Work instructions – Go through the listing and copy each line that has the string "parties" in it.

Data supplied –
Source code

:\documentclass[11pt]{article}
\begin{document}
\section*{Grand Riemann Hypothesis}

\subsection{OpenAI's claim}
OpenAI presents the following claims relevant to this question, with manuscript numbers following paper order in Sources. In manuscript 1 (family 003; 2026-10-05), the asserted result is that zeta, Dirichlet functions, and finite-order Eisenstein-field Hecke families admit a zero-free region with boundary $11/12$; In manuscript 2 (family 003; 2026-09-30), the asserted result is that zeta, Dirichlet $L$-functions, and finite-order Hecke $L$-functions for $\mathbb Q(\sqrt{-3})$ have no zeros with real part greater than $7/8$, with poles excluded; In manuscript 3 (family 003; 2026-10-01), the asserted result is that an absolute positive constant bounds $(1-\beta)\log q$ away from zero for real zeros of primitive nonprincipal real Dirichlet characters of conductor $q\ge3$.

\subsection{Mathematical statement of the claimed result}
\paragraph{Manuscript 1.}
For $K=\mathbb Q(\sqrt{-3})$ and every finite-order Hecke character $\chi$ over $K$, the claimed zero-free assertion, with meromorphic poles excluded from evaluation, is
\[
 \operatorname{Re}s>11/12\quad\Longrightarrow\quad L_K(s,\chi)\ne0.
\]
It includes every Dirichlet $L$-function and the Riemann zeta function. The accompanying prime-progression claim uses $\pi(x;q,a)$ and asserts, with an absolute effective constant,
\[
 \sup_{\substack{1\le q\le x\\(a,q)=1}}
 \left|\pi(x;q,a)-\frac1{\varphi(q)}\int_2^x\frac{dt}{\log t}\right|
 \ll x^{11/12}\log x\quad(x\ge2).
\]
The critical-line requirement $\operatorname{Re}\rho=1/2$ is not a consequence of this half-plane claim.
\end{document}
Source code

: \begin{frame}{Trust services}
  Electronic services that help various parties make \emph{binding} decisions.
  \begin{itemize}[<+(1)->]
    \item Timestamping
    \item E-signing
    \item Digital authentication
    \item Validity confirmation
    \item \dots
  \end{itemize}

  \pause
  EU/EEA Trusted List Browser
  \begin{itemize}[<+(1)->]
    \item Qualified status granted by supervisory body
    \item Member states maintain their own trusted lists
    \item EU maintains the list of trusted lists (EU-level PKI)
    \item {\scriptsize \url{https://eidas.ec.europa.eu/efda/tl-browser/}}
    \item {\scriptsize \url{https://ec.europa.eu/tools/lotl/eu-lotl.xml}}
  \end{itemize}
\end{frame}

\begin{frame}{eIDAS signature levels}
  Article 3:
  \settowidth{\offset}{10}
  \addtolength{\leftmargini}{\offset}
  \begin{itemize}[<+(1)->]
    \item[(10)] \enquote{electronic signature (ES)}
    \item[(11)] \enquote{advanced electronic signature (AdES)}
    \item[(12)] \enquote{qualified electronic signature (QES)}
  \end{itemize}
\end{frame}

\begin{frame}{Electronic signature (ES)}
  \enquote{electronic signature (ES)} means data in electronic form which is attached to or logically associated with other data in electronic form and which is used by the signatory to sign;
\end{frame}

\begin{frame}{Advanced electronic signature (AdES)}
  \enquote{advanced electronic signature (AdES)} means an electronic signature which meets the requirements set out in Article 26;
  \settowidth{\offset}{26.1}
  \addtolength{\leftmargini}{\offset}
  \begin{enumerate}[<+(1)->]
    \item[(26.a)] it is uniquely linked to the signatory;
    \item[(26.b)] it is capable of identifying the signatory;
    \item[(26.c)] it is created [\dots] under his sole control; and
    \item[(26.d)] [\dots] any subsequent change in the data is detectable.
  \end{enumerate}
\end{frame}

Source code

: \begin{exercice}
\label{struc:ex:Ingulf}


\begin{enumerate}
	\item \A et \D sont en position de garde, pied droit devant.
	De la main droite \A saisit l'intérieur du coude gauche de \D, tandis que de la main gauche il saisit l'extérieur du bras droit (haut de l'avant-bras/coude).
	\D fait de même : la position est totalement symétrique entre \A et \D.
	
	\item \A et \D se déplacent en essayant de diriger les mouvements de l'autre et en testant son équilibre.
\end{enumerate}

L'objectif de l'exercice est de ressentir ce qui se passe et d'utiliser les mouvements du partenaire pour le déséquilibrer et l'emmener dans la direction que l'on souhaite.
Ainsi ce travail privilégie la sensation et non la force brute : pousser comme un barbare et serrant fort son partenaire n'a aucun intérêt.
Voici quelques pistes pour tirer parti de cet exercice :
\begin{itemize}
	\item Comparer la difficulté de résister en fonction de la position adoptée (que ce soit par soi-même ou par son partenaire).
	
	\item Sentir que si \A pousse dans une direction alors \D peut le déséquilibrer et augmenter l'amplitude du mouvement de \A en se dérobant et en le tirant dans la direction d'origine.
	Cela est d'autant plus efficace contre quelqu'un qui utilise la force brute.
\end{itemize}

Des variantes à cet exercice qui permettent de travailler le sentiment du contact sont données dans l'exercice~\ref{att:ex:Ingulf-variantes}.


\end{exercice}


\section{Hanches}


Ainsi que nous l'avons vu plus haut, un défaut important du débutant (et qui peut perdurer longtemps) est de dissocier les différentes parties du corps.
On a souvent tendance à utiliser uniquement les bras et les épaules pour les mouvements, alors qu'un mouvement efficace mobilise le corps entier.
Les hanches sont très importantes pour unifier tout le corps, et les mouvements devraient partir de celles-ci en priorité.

Written reply –
  Electronic services that help various parties make \emph{binding} decisions.
Ainsi que nous l'avons vu plus haut, un défaut important du débutant (et qui peut perdurer longtemps) est de dissocier les différentes parties du corps.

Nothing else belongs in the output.